The problem -> The word "notifications": say how many lines of the data below contain it, and give the number alone.

Record extracts section start

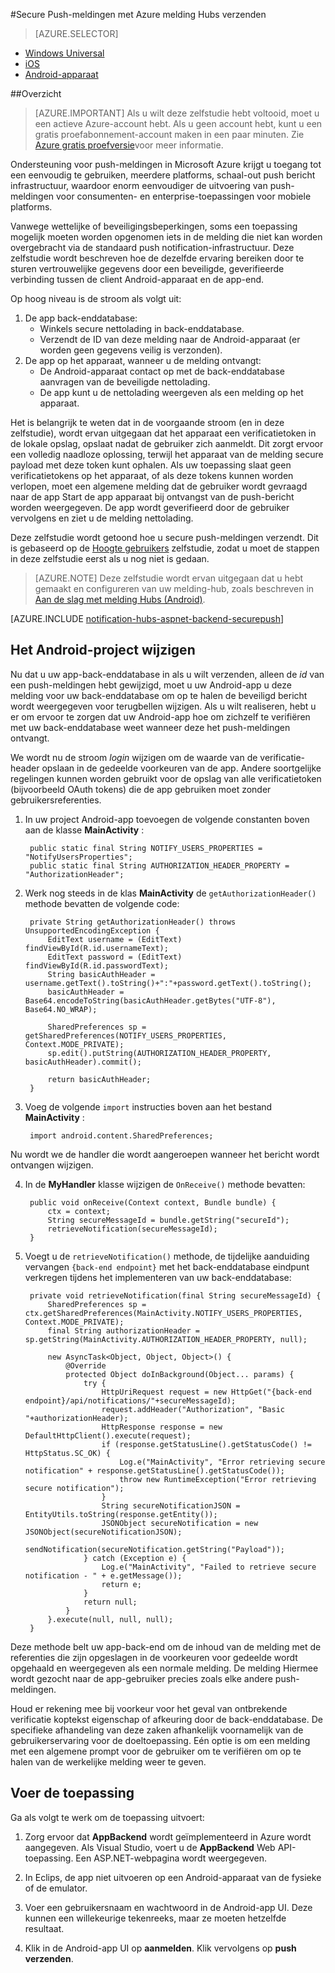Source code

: <properties
    pageTitle="Secure Push-meldingen met Azure melding Hubs verzenden"
    description="Informatie over het verzenden van secure push-meldingen aan een Android-app van Azure. Voorbeelden van de code is geschreven in Java en C#."
    documentationCenter="android"
    keywords="push-meldingen, push-meldingen, push-berichten, android push-meldingen"
    authors="ysxu"
    manager="erikre"
    editor=""
    services="notification-hubs"/>

<tags
    ms.service="notification-hubs"
    ms.workload="mobile"
    ms.tgt_pltfrm="android"
    ms.devlang="java"
    ms.topic="article"
    ms.date="06/29/2016" 
    ms.author="yuaxu"/>

#<a name="sending-secure-push-notifications-with-azure-notification-hubs"></a>Secure Push-meldingen met Azure melding Hubs verzenden

> [AZURE.SELECTOR]
- [Windows Universal](notification-hubs-aspnet-backend-windows-dotnet-wns-secure-push-notification.md)
- [iOS](notification-hubs-aspnet-backend-ios-push-apple-apns-secure-notification.md)
- [Android-apparaat](notification-hubs-aspnet-backend-android-secure-google-gcm-push-notification.md)

##<a name="overview"></a>Overzicht

> [AZURE.IMPORTANT] Als u wilt deze zelfstudie hebt voltooid, moet u een actieve Azure-account hebt. Als u geen account hebt, kunt u een gratis proefabonnement-account maken in een paar minuten. Zie [Azure gratis proefversie](https://azure.microsoft.com/pricing/free-trial/?WT.mc_id=A643EE910&amp;returnurl=http%3A%2F%2Fazure.microsoft.com%2Fen-us%2Fdocumentation%2Farticles%2Fpartner-xamarin-notification-hubs-ios-get-started)voor meer informatie.

Ondersteuning voor push-meldingen in Microsoft Azure krijgt u toegang tot een eenvoudig te gebruiken, meerdere platforms, schaal-out push bericht infrastructuur, waardoor enorm eenvoudiger de uitvoering van push-meldingen voor consumenten- en enterprise-toepassingen voor mobiele platforms.

Vanwege wettelijke of beveiligingsbeperkingen, soms een toepassing mogelijk moeten worden opgenomen iets in de melding die niet kan worden overgebracht via de standaard push notification-infrastructuur. Deze zelfstudie wordt beschreven hoe de dezelfde ervaring bereiken door te sturen vertrouwelijke gegevens door een beveiligde, geverifieerde verbinding tussen de client Android-apparaat en de app-end.

Op hoog niveau is de stroom als volgt uit:

1. De app back-enddatabase:
    - Winkels secure nettolading in back-enddatabase.
    - Verzendt de ID van deze melding naar de Android-apparaat (er worden geen gegevens veilig is verzonden).
2. De app op het apparaat, wanneer u de melding ontvangt:
    - De Android-apparaat contact op met de back-enddatabase aanvragen van de beveiligde nettolading.
    - De app kunt u de nettolading weergeven als een melding op het apparaat.

Het is belangrijk te weten dat in de voorgaande stroom (en in deze zelfstudie), wordt ervan uitgegaan dat het apparaat een verificatietoken in de lokale opslag, opslaat nadat de gebruiker zich aanmeldt. Dit zorgt ervoor een volledig naadloze oplossing, terwijl het apparaat van de melding secure payload met deze token kunt ophalen. Als uw toepassing slaat geen verificatietokens op het apparaat, of als deze tokens kunnen worden verlopen, moet een algemene melding dat de gebruiker wordt gevraagd naar de app Start de app apparaat bij ontvangst van de push-bericht worden weergegeven. De app wordt geverifieerd door de gebruiker vervolgens en ziet u de melding nettolading.

Deze zelfstudie wordt getoond hoe u secure push-meldingen verzendt. Dit is gebaseerd op de [Hoogte gebruikers](notification-hubs-aspnet-backend-gcm-android-push-to-user-google-notification.md) zelfstudie, zodat u moet de stappen in deze zelfstudie eerst als u nog niet is gedaan.

> [AZURE.NOTE] Deze zelfstudie wordt ervan uitgegaan dat u hebt gemaakt en configureren van uw melding-hub, zoals beschreven in [Aan de slag met melding Hubs (Android)](notification-hubs-android-push-notification-google-gcm-get-started.md).

[AZURE.INCLUDE [notification-hubs-aspnet-backend-securepush](../../includes/notification-hubs-aspnet-backend-securepush.md)]

## <a name="modify-the-android-project"></a>Het Android-project wijzigen

Nu dat u uw app-back-enddatabase in als u wilt verzenden, alleen de *id* van een push-meldingen hebt gewijzigd, moet u uw Android-app u deze melding voor uw back-enddatabase om op te halen de beveiligd bericht wordt weergegeven voor terugbellen wijzigen.
Als u wilt realiseren, hebt u er om ervoor te zorgen dat uw Android-app hoe om zichzelf te verifiëren met uw back-enddatabase weet wanneer deze het push-meldingen ontvangt.

We wordt nu de stroom *login* wijzigen om de waarde van de verificatie-header opslaan in de gedeelde voorkeuren van de app. Andere soortgelijke regelingen kunnen worden gebruikt voor de opslag van alle verificatietoken (bijvoorbeeld OAuth tokens) die de app gebruiken moet zonder gebruikersreferenties.

1. In uw project Android-app toevoegen de volgende constanten boven aan de klasse **MainActivity** :

        public static final String NOTIFY_USERS_PROPERTIES = "NotifyUsersProperties";
        public static final String AUTHORIZATION_HEADER_PROPERTY = "AuthorizationHeader";

2. Werk nog steeds in de klas **MainActivity** de `getAuthorizationHeader()` methode bevatten de volgende code:

        private String getAuthorizationHeader() throws UnsupportedEncodingException {
            EditText username = (EditText) findViewById(R.id.usernameText);
            EditText password = (EditText) findViewById(R.id.passwordText);
            String basicAuthHeader = username.getText().toString()+":"+password.getText().toString();
            basicAuthHeader = Base64.encodeToString(basicAuthHeader.getBytes("UTF-8"), Base64.NO_WRAP);

            SharedPreferences sp = getSharedPreferences(NOTIFY_USERS_PROPERTIES, Context.MODE_PRIVATE);
            sp.edit().putString(AUTHORIZATION_HEADER_PROPERTY, basicAuthHeader).commit();

            return basicAuthHeader;
        }

3. Voeg de volgende `import` instructies boven aan het bestand **MainActivity** :

        import android.content.SharedPreferences;

Nu wordt we de handler die wordt aangeroepen wanneer het bericht wordt ontvangen wijzigen.

4. In de **MyHandler** klasse wijzigen de `OnReceive()` methode bevatten:

        public void onReceive(Context context, Bundle bundle) {
            ctx = context;
            String secureMessageId = bundle.getString("secureId");
            retrieveNotification(secureMessageId);
        }

5. Voegt u de `retrieveNotification()` methode, de tijdelijke aanduiding vervangen `{back-end endpoint}` met het back-enddatabase eindpunt verkregen tijdens het implementeren van uw back-enddatabase:

        private void retrieveNotification(final String secureMessageId) {
            SharedPreferences sp = ctx.getSharedPreferences(MainActivity.NOTIFY_USERS_PROPERTIES, Context.MODE_PRIVATE);
            final String authorizationHeader = sp.getString(MainActivity.AUTHORIZATION_HEADER_PROPERTY, null);

            new AsyncTask<Object, Object, Object>() {
                @Override
                protected Object doInBackground(Object... params) {
                    try {
                        HttpUriRequest request = new HttpGet("{back-end endpoint}/api/notifications/"+secureMessageId);
                        request.addHeader("Authorization", "Basic "+authorizationHeader);
                        HttpResponse response = new DefaultHttpClient().execute(request);
                        if (response.getStatusLine().getStatusCode() != HttpStatus.SC_OK) {
                            Log.e("MainActivity", "Error retrieving secure notification" + response.getStatusLine().getStatusCode());
                            throw new RuntimeException("Error retrieving secure notification");
                        }
                        String secureNotificationJSON = EntityUtils.toString(response.getEntity());
                        JSONObject secureNotification = new JSONObject(secureNotificationJSON);
                        sendNotification(secureNotification.getString("Payload"));
                    } catch (Exception e) {
                        Log.e("MainActivity", "Failed to retrieve secure notification - " + e.getMessage());
                        return e;
                    }
                    return null;
                }
            }.execute(null, null, null);
        }


Deze methode belt uw app-back-end om de inhoud van de melding met de referenties die zijn opgeslagen in de voorkeuren voor gedeelde wordt opgehaald en weergegeven als een normale melding. De melding Hiermee wordt gezocht naar de app-gebruiker precies zoals elke andere push-meldingen.

Houd er rekening mee bij voorkeur voor het geval van ontbrekende verificatie koptekst eigenschap of afkeuring door de back-enddatabase. De specifieke afhandeling van deze zaken afhankelijk voornamelijk van de gebruikerservaring voor de doeltoepassing. Eén optie is om een melding met een algemene prompt voor de gebruiker om te verifiëren om op te halen van de werkelijke melding weer te geven.

## <a name="run-the-application"></a>Voer de toepassing

Ga als volgt te werk om de toepassing uitvoert:

1. Zorg ervoor dat **AppBackend** wordt geïmplementeerd in Azure wordt aangegeven. Als Visual Studio, voert u de **AppBackend** Web API-toepassing. Een ASP.NET-webpagina wordt weergegeven.

2. In Eclips, de app niet uitvoeren op een Android-apparaat van de fysieke of de emulator.

3. Voer een gebruikersnaam en wachtwoord in de Android-app UI. Deze kunnen een willekeurige tekenreeks, maar ze moeten hetzelfde resultaat.

4. Klik in de Android-app UI op **aanmelden**. Klik vervolgens op **push verzenden**.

Record extracts section end

Solution for this exercise -> 2